The answer must be a single number: the count of lines in the records below that contain the word "function".

(Stored data entries)

|---|

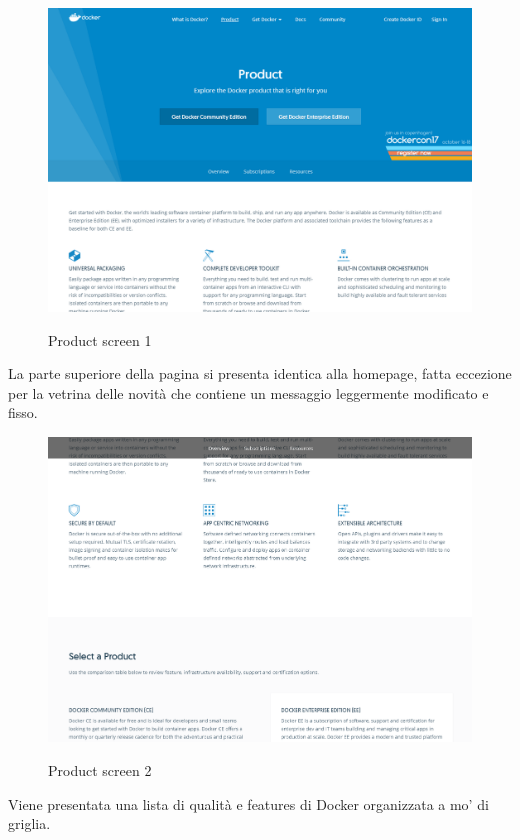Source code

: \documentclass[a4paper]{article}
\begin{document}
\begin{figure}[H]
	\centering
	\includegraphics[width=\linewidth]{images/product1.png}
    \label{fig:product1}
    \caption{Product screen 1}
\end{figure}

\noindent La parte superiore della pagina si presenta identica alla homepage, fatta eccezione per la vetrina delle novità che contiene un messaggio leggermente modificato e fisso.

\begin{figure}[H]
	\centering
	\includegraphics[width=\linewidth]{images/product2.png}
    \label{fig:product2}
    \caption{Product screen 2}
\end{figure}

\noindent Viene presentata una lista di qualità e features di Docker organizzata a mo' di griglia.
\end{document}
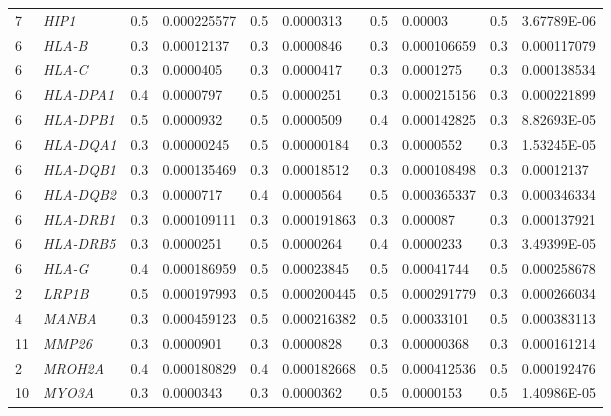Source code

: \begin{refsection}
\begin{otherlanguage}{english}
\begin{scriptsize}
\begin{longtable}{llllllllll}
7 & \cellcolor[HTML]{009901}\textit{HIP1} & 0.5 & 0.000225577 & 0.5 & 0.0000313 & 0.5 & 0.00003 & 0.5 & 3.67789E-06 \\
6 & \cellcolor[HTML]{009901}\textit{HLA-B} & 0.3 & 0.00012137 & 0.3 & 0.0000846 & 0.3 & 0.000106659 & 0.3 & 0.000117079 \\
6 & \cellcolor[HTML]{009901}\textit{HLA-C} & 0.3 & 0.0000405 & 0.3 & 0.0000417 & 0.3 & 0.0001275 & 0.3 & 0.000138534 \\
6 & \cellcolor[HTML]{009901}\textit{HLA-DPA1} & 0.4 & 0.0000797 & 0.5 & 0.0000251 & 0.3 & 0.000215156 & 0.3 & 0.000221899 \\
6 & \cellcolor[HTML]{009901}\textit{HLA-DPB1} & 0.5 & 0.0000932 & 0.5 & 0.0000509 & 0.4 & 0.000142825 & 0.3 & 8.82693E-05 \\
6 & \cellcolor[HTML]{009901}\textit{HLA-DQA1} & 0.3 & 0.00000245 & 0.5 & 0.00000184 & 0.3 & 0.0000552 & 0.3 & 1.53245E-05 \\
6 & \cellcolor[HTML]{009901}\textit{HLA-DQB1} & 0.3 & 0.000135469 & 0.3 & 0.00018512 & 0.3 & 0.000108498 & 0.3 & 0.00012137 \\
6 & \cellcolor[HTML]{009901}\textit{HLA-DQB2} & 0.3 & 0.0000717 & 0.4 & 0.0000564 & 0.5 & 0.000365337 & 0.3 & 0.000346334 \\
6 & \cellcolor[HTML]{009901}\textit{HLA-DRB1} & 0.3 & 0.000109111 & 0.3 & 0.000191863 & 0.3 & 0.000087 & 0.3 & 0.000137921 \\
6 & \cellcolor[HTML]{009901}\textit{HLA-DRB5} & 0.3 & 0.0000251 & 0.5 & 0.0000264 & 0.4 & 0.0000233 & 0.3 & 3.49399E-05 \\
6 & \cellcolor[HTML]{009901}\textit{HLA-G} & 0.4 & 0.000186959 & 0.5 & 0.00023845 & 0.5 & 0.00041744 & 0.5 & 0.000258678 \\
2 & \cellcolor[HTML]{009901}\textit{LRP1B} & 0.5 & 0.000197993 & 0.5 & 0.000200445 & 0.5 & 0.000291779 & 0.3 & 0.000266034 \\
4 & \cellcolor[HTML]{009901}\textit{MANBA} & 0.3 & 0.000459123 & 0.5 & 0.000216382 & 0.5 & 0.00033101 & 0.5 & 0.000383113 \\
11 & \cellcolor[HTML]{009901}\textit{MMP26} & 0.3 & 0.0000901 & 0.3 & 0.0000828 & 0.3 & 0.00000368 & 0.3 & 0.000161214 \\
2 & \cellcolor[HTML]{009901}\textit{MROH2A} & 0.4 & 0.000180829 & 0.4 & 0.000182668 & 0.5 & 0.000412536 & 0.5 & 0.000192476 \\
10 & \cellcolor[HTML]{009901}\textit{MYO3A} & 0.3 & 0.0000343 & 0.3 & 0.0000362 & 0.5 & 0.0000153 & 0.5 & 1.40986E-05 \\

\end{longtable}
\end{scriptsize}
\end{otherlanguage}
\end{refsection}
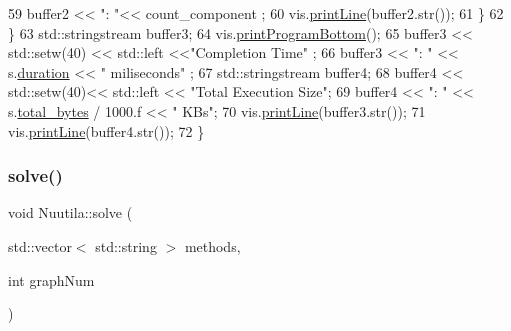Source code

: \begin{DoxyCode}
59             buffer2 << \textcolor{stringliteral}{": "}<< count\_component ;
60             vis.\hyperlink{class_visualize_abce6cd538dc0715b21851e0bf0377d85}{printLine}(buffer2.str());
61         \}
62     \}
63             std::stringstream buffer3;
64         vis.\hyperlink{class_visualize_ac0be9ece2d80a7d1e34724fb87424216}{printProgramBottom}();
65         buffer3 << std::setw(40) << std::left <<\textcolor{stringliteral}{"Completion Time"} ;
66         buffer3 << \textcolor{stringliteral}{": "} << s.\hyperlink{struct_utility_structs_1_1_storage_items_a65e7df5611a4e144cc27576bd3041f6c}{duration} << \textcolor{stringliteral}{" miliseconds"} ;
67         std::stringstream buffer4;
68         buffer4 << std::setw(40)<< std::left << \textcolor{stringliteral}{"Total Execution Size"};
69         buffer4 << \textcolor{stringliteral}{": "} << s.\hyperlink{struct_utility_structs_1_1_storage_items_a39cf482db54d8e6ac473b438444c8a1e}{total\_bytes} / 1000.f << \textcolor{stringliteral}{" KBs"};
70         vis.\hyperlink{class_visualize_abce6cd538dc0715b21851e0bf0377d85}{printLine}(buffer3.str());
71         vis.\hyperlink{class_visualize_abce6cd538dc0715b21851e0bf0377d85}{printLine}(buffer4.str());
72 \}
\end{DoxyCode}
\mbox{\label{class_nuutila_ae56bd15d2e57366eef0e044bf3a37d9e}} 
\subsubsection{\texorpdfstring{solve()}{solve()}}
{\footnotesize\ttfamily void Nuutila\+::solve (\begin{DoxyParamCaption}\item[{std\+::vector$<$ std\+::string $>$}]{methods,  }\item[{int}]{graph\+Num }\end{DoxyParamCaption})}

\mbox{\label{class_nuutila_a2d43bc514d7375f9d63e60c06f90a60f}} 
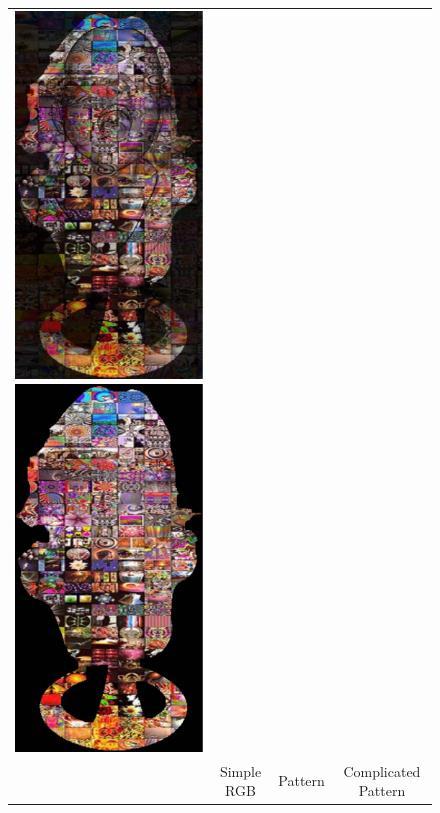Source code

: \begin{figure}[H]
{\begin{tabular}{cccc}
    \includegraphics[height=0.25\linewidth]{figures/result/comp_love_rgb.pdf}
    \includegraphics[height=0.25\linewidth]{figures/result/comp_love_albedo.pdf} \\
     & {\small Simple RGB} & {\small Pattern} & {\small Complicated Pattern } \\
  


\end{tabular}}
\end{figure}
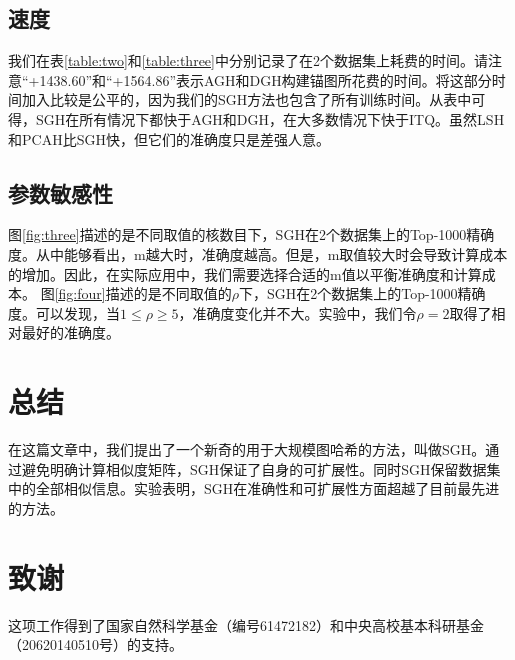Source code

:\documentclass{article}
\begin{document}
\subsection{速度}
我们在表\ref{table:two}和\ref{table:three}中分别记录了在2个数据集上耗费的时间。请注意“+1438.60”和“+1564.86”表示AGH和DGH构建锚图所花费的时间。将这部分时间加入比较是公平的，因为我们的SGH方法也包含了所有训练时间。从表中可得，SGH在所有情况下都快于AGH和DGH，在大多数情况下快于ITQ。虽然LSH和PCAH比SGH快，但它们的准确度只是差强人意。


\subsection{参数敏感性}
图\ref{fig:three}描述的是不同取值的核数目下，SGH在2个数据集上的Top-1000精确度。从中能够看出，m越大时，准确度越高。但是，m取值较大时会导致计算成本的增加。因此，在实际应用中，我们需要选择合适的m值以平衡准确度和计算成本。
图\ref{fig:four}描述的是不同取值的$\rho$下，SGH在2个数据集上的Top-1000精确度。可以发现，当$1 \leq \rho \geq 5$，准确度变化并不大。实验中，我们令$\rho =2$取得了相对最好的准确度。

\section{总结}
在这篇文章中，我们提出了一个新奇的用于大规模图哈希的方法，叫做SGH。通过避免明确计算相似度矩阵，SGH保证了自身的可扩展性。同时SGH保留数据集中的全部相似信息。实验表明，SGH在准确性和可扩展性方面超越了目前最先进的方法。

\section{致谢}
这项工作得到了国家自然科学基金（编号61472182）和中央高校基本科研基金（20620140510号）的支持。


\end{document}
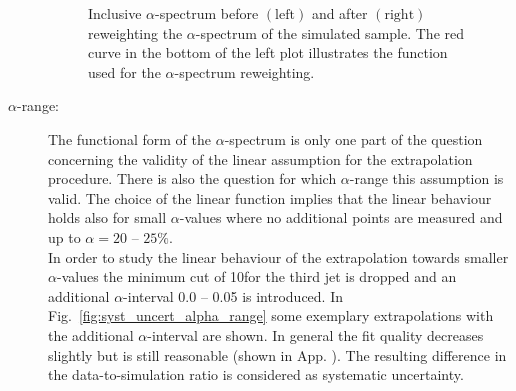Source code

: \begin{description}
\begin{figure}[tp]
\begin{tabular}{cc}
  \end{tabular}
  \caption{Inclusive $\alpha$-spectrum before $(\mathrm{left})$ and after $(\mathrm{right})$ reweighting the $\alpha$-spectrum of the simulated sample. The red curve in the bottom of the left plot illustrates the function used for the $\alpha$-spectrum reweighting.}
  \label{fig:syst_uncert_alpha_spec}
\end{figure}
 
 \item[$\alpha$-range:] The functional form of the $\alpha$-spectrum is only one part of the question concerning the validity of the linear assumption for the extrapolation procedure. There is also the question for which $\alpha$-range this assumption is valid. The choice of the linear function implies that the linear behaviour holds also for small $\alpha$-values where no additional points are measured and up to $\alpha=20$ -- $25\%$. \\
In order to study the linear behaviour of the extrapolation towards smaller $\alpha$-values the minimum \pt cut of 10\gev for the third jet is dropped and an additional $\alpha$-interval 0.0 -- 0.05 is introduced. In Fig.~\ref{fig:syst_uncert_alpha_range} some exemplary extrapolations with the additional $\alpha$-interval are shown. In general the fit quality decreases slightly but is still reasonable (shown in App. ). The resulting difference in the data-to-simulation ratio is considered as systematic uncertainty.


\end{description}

|---|

### Task result
2